# Assigned task:
Your output must match the records below character for character.

Supplied records Block Start

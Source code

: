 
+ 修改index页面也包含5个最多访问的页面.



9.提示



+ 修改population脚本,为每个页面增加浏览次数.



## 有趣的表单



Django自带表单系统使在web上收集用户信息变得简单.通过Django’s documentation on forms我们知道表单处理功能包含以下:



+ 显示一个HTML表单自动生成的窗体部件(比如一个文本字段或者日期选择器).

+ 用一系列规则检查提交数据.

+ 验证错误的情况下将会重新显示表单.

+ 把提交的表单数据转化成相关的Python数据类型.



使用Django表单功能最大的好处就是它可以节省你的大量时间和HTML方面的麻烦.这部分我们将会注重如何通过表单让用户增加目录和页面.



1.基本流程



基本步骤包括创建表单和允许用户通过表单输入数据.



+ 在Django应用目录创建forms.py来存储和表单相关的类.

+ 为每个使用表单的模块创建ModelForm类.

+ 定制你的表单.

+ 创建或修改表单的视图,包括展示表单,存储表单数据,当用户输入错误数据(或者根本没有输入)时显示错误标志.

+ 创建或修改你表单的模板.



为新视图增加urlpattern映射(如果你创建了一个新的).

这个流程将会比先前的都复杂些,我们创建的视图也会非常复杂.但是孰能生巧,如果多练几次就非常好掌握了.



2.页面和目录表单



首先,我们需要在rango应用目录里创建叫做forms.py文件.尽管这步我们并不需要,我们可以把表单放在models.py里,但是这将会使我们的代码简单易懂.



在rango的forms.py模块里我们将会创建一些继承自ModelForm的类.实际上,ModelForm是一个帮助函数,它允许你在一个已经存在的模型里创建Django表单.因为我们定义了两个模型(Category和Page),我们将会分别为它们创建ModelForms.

Supplied records Block End

# Solution to this task:
Source code

: 
+ 修改index页面也包含5个最多访问的页面.



9.提示



+ 修改population脚本,为每个页面增加浏览次数.



## 有趣的表单



Django自带表单系统使在web上收集用户信息变得简单.通过Django’s documentation on forms我们知道表单处理功能包含以下:



+ 显示一个HTML表单自动生成的窗体部件(比如一个文本字段或者日期选择器).

+ 用一系列规则检查提交数据.

+ 验证错误的情况下将会重新显示表单.

+ 把提交的表单数据转化成相关的Python数据类型.



使用Django表单功能最大的好处就是它可以节省你的大量时间和HTML方面的麻烦.这部分我们将会注重如何通过表单让用户增加目录和页面.



1.基本流程



基本步骤包括创建表单和允许用户通过表单输入数据.



+ 在Django应用目录创建forms.py来存储和表单相关的类.

+ 为每个使用表单的模块创建ModelForm类.

+ 定制你的表单.

+ 创建或修改表单的视图,包括展示表单,存储表单数据,当用户输入错误数据(或者根本没有输入)时显示错误标志.

+ 创建或修改你表单的模板.



为新视图增加urlpattern映射(如果你创建了一个新的).

这个流程将会比先前的都复杂些,我们创建的视图也会非常复杂.但是孰能生巧,如果多练几次就非常好掌握了.



2.页面和目录表单



首先,我们需要在rango应用目录里创建叫做forms.py文件.尽管这步我们并不需要,我们可以把表单放在models.py里,但是这将会使我们的代码简单易懂.



在rango的forms.py模块里我们将会创建一些继承自ModelForm的类.实际上,ModelForm是一个帮助函数,它允许你在一个已经存在的模型里创建Django表单.因为我们定义了两个模型(Category和Page),我们将会分别为它们创建ModelForms.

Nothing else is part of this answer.